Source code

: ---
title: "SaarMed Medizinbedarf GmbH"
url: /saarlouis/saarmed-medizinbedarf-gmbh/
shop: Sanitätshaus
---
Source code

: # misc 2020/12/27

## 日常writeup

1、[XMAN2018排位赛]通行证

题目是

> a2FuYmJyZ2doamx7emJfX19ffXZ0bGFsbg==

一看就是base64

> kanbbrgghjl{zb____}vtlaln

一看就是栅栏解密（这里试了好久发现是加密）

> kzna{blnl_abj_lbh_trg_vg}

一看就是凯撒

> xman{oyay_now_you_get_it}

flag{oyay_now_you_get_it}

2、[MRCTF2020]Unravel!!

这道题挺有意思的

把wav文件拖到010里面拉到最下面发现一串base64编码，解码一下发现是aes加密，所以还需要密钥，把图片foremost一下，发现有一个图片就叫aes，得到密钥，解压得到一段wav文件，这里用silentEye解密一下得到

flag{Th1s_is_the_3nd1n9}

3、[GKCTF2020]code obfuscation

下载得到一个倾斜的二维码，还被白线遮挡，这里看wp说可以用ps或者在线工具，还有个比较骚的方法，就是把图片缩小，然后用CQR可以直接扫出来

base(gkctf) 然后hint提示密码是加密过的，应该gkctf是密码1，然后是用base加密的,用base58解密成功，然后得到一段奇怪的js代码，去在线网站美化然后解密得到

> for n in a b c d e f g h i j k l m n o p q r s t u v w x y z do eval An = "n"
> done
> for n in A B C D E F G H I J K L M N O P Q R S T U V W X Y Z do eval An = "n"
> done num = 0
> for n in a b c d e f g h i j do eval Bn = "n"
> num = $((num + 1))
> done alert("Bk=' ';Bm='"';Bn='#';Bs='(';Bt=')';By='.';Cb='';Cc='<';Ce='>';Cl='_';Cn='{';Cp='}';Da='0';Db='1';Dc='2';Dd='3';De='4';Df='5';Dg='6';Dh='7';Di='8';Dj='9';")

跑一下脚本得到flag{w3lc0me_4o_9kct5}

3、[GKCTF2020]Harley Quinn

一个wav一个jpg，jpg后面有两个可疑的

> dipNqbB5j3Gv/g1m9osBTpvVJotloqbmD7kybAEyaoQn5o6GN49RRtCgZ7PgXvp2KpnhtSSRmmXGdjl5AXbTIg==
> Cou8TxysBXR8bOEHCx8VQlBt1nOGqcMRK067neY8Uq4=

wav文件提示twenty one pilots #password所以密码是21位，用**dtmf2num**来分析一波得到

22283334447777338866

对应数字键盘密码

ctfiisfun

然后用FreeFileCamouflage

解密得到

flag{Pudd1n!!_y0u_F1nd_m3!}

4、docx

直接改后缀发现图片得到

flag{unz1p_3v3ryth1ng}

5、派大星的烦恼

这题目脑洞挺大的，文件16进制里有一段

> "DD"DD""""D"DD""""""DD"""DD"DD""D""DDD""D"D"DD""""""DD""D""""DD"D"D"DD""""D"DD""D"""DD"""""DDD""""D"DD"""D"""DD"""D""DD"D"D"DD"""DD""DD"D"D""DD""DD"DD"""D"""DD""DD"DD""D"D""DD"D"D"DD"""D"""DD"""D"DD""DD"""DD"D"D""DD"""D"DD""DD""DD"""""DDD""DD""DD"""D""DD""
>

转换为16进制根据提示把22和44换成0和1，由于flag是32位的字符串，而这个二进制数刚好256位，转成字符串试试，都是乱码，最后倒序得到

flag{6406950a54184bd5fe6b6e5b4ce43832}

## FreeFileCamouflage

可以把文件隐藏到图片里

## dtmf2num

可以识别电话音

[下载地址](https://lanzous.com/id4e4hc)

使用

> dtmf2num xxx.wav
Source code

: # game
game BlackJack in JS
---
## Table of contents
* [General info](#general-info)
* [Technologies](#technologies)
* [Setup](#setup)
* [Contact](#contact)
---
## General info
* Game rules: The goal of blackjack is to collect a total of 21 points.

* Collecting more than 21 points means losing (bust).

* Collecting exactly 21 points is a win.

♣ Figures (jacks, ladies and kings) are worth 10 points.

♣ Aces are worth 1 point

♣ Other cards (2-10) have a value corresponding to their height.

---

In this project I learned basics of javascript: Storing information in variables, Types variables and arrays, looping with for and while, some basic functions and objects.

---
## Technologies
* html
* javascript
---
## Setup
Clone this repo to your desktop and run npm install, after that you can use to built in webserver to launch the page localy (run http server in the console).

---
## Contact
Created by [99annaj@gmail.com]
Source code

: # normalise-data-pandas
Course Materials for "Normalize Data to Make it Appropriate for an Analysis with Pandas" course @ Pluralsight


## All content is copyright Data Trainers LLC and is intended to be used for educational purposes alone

□ □ □ □

Set down all the entries again, word for word.

Source code

: ---
title: "SaarMed Medizinbedarf GmbH"
url: /saarlouis/saarmed-medizinbedarf-gmbh/
shop: Sanitätshaus
---
Source code

: # misc 2020/12/27

## 日常writeup

1、[XMAN2018排位赛]通行证

题目是

> a2FuYmJyZ2doamx7emJfX19ffXZ0bGFsbg==

一看就是base64

> kanbbrgghjl{zb____}vtlaln

一看就是栅栏解密（这里试了好久发现是加密）

> kzna{blnl_abj_lbh_trg_vg}

一看就是凯撒

> xman{oyay_now_you_get_it}

flag{oyay_now_you_get_it}

2、[MRCTF2020]Unravel!!

这道题挺有意思的

把wav文件拖到010里面拉到最下面发现一串base64编码，解码一下发现是aes加密，所以还需要密钥，把图片foremost一下，发现有一个图片就叫aes，得到密钥，解压得到一段wav文件，这里用silentEye解密一下得到

flag{Th1s_is_the_3nd1n9}

3、[GKCTF2020]code obfuscation

下载得到一个倾斜的二维码，还被白线遮挡，这里看wp说可以用ps或者在线工具，还有个比较骚的方法，就是把图片缩小，然后用CQR可以直接扫出来

base(gkctf) 然后hint提示密码是加密过的，应该gkctf是密码1，然后是用base加密的,用base58解密成功，然后得到一段奇怪的js代码，去在线网站美化然后解密得到

> for n in a b c d e f g h i j k l m n o p q r s t u v w x y z do eval An = "n"
> done
> for n in A B C D E F G H I J K L M N O P Q R S T U V W X Y Z do eval An = "n"
> done num = 0
> for n in a b c d e f g h i j do eval Bn = "n"
> num = $((num + 1))
> done alert("Bk=' ';Bm='"';Bn='#';Bs='(';Bt=')';By='.';Cb='';Cc='<';Ce='>';Cl='_';Cn='{';Cp='}';Da='0';Db='1';Dc='2';Dd='3';De='4';Df='5';Dg='6';Dh='7';Di='8';Dj='9';")

跑一下脚本得到flag{w3lc0me_4o_9kct5}

3、[GKCTF2020]Harley Quinn

一个wav一个jpg，jpg后面有两个可疑的

> dipNqbB5j3Gv/g1m9osBTpvVJotloqbmD7kybAEyaoQn5o6GN49RRtCgZ7PgXvp2KpnhtSSRmmXGdjl5AXbTIg==
> Cou8TxysBXR8bOEHCx8VQlBt1nOGqcMRK067neY8Uq4=

wav文件提示twenty one pilots #password所以密码是21位，用**dtmf2num**来分析一波得到

22283334447777338866

对应数字键盘密码

ctfiisfun

然后用FreeFileCamouflage

解密得到

flag{Pudd1n!!_y0u_F1nd_m3!}

4、docx

直接改后缀发现图片得到

flag{unz1p_3v3ryth1ng}

5、派大星的烦恼

这题目脑洞挺大的，文件16进制里有一段

> "DD"DD""""D"DD""""""DD"""DD"DD""D""DDD""D"D"DD""""""DD""D""""DD"D"D"DD""""D"DD""D"""DD"""""DDD""""D"DD"""D"""DD"""D""DD"D"D"DD"""DD""DD"D"D""DD""DD"DD"""D"""DD""DD"DD""D"D""DD"D"D"DD"""D"""DD"""D"DD""DD"""DD"D"D""DD"""D"DD""DD""DD"""""DDD""DD""DD"""D""DD""
>

转换为16进制根据提示把22和44换成0和1，由于flag是32位的字符串，而这个二进制数刚好256位，转成字符串试试，都是乱码，最后倒序得到

flag{6406950a54184bd5fe6b6e5b4ce43832}

## FreeFileCamouflage

可以把文件隐藏到图片里

## dtmf2num

可以识别电话音

[下载地址](https://lanzous.com/id4e4hc)

使用

> dtmf2num xxx.wav
Source code

: # game
game BlackJack in JS
---
## Table of contents
* [General info](#general-info)
* [Technologies](#technologies)
* [Setup](#setup)
* [Contact](#contact)
---
## General info
* Game rules: The goal of blackjack is to collect a total of 21 points.

* Collecting more than 21 points means losing (bust).

* Collecting exactly 21 points is a win.

♣ Figures (jacks, ladies and kings) are worth 10 points.

♣ Aces are worth 1 point

♣ Other cards (2-10) have a value corresponding to their height.

---

In this project I learned basics of javascript: Storing information in variables, Types variables and arrays, looping with for and while, some basic functions and objects.

---
## Technologies
* html
* javascript
---
## Setup
Clone this repo to your desktop and run npm install, after that you can use to built in webserver to launch the page localy (run http server in the console).

---
## Contact
Created by [99annaj@gmail.com]
Source code

: # normalise-data-pandas
Course Materials for "Normalize Data to Make it Appropriate for an Analysis with Pandas" course @ Pluralsight


## All content is copyright Data Trainers LLC and is intended to be used for educational purposes alone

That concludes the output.